Doscientos cincuenta y la espalda bien afirmada en el asiento de cuero negro. Los Alpes alemanes pasan rápido a los lados y sólo se mira un borrón verde perfecto. Así nos fuimos unos veinte minutos perfectos oscilando entre los 220 y los 250 km/h.
Salzburgo es un cuento. Una montaña gigantesca divide la ciudad del centro y de la zona residencial, la cual se cruza a través de una serie de túneles destinados a peatones, bicicletas y autos.
La ciudad tiene capas temporales que van desde el neolítico, a la época romana y hasta lo más contemporáneo. La fortaleza que caracteriza a esta ciudad podría tomar un día entero, y caminar por las callecitas y callejones, otro. Por supuesto, esta ciudad también fue muy afectada en la Segunda Guerra Mundial, pues estuvo ocupada por los nazis, al igual que Múnich, pero la reconstrucción ha sido impecable. Desde la catedral hasta el lujosísimo hotel Sacher, construído originalmente en 1866 y donde se creó la tarta Sacher, las construcciones se levantan como si nunca hubiera pasado nada.

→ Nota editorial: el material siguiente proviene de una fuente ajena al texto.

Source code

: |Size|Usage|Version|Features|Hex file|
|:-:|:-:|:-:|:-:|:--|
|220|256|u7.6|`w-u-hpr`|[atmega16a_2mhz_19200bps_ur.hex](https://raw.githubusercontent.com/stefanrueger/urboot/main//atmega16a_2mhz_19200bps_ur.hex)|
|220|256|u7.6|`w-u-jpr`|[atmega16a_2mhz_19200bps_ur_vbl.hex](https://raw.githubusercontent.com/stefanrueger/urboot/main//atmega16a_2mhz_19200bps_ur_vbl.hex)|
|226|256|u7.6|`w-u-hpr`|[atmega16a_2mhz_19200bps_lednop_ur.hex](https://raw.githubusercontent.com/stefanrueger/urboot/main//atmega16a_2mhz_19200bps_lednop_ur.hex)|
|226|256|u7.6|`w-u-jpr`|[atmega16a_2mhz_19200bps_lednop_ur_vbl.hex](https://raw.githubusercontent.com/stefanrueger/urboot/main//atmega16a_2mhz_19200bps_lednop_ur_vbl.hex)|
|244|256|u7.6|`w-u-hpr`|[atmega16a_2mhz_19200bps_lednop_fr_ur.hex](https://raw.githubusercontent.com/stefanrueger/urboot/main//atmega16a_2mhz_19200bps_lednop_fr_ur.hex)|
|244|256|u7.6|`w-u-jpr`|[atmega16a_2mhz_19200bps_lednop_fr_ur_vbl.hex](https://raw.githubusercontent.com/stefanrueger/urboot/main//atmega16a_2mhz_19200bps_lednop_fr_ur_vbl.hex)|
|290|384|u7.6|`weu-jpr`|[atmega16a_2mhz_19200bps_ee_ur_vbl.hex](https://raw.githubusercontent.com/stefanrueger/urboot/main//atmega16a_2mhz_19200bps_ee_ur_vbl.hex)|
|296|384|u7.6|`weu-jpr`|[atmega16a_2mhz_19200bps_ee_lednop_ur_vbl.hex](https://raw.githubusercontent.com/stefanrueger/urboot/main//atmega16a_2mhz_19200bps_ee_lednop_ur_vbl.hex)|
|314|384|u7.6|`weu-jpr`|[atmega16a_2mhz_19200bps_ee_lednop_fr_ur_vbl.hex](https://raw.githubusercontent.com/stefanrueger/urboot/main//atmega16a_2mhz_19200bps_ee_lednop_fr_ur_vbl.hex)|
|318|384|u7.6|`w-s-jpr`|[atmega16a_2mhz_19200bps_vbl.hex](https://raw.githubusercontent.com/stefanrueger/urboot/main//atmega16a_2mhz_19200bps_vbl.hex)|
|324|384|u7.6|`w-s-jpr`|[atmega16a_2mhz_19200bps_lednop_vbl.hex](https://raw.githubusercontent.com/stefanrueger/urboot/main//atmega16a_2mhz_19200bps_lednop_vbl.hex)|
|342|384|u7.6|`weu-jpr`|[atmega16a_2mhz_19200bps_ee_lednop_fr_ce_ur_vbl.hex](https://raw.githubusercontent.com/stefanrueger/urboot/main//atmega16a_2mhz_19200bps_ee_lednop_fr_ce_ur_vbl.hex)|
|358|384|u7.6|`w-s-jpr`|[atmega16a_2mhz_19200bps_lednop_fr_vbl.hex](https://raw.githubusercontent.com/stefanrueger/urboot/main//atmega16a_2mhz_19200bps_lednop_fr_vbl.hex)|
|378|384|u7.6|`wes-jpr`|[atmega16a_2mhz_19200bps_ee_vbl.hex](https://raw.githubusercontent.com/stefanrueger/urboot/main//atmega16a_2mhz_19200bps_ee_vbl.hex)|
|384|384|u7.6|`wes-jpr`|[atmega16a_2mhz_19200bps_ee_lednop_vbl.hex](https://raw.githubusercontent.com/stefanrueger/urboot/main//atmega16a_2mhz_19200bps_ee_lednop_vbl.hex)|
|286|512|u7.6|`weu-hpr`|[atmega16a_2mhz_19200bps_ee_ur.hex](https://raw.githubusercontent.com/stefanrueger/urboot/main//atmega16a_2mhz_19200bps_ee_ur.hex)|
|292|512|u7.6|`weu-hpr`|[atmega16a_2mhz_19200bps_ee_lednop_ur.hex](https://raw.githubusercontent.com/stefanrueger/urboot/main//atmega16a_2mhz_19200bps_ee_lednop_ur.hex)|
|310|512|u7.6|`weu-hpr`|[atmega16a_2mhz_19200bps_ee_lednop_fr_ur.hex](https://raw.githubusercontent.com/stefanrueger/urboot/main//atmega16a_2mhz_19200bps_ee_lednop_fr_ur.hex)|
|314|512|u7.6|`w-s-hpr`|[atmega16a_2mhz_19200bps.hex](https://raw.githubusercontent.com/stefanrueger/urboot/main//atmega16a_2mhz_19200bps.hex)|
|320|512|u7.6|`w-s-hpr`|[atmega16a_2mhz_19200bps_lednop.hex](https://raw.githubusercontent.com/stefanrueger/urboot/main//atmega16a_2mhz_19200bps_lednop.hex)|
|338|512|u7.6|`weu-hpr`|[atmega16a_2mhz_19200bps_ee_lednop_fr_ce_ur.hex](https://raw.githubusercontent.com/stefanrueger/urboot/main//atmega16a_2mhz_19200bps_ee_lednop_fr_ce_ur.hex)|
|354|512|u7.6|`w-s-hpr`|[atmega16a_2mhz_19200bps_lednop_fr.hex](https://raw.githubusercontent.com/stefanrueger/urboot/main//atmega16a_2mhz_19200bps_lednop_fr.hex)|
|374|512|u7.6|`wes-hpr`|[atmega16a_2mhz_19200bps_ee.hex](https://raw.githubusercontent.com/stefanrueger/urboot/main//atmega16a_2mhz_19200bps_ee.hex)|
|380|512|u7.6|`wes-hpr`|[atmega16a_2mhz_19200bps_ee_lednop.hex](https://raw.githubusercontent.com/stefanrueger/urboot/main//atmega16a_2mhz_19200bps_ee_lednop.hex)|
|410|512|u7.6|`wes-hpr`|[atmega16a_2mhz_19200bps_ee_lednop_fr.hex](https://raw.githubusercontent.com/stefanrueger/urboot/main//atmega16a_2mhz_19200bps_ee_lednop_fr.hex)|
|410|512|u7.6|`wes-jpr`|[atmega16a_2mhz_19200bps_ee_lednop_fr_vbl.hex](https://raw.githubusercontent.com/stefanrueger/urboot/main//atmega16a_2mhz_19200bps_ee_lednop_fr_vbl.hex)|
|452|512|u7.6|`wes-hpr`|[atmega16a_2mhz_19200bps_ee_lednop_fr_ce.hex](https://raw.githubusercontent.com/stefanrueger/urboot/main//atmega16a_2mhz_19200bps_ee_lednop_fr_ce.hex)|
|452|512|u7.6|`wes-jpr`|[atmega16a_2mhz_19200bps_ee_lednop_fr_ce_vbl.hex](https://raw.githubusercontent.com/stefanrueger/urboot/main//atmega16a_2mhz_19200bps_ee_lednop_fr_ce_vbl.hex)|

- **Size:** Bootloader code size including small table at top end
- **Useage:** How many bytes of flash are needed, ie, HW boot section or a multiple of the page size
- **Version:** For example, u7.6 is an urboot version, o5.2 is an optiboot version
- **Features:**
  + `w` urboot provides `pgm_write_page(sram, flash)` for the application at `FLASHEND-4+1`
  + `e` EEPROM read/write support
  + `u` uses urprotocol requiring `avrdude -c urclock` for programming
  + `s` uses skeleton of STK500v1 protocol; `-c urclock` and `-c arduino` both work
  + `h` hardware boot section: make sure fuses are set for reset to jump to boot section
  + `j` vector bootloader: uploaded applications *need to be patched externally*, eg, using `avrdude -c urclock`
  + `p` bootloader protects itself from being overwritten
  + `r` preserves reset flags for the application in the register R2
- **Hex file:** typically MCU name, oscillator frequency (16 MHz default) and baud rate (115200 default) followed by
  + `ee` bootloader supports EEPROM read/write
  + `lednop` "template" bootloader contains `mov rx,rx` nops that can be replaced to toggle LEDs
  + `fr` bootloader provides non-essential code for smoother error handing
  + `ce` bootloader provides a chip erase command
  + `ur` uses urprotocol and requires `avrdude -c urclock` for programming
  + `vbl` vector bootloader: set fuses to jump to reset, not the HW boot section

Tan sólo estuvimos unas cinco horas, indudablemente insuficientes, pero había poco tiempo para disfrutar del R8 blondo que merecía toda nuestra atención. Así que regresamos al coche y sentimos las miradas de la gente al salir de la ciudad, cruzando por el centro. Las bandadas de turistas se le quedaban viendo, algunos le tomaron fotos; unos niños en bicicleta pedaleaban junto a nosotras y nos hacían gestos de felicitación por el coche. Eso provoca el R8.
Pronto la carretera se empezó a despejar y nos desviamos hacia la A95, con dirección a Oberammergau, una ciudad al sureste de Múnich, casi frontera con Austria pero a la altura de Innsbruck. Ésta es famosa por una representación que hace todo el pueblo de la Pasión de Cristo, pero también por una montaña rusa hecha en los alpes bávaros llamada Alpine Coaster. Ninguna de las dos actividades estaría abierta a esa hora, pues el atardecer ya comenzaba, pero el camino hacia allá iba a permitir probar las velocidades que hacen único a este auto.
Llegamos a una autopista casi vacía de cuatro amplios carriles. La hora dorada tentaba a ir despacio para admirar el paisaje verde y frondoso. Había otro Audi en la carretera e íbamos a la par. Empecé a meter un poco más el acelerador y apreté el último y más divertido botón del volante, un pequeño círculo negro con una bandera de cuadros ondeante. Al hacerlo, el vehículo se transformó en un auto de carreras. Por fuera, el motor ruge y los neumáticos se apresuran más, empujando todo el cuerpo en dirección contraria. Ahora sí, el rubio estaba corriendo a trescientos kilómetros.